(Data records)
+++++

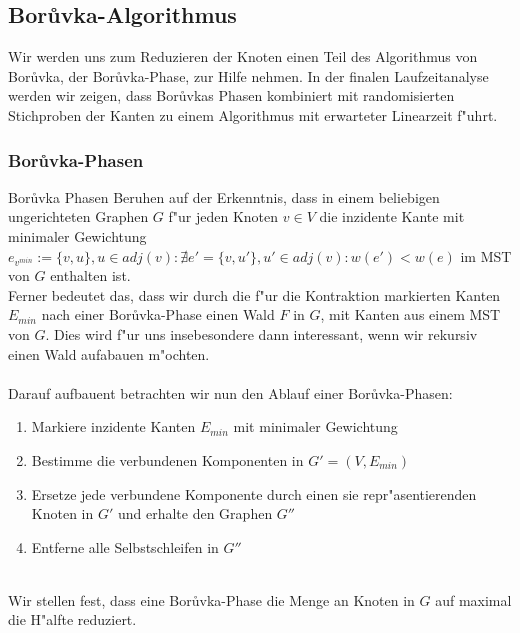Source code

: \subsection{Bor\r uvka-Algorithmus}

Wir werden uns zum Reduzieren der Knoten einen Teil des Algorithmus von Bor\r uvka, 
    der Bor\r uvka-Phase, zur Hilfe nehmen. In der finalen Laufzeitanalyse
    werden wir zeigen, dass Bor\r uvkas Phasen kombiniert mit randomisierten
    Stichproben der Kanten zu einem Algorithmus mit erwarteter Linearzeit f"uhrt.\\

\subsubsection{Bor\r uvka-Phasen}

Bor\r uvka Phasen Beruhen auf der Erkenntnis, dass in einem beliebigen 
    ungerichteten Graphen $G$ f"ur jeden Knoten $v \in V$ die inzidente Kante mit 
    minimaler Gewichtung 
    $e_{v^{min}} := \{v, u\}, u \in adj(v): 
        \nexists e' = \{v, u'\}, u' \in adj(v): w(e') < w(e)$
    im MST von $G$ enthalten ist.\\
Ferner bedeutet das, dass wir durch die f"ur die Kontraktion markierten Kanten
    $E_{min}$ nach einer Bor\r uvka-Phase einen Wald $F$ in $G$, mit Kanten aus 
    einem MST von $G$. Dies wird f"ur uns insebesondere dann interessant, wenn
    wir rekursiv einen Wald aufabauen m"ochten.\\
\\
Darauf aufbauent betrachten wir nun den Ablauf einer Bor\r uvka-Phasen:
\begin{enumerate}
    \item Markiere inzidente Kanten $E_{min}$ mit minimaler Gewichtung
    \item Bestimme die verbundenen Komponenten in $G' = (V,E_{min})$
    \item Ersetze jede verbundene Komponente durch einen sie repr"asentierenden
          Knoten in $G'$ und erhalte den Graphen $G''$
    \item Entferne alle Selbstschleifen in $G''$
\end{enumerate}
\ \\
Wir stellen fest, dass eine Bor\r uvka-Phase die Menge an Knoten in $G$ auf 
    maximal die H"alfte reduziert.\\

+++++

▶ Task goal: Scan the records for the word "inzidente" and copy every line where it is found.

▶ Task solution:
    ungerichteten Graphen $G$ f"ur jeden Knoten $v \in V$ die inzidente Kante mit 
    \item Markiere inzidente Kanten $E_{min}$ mit minimaler Gewichtung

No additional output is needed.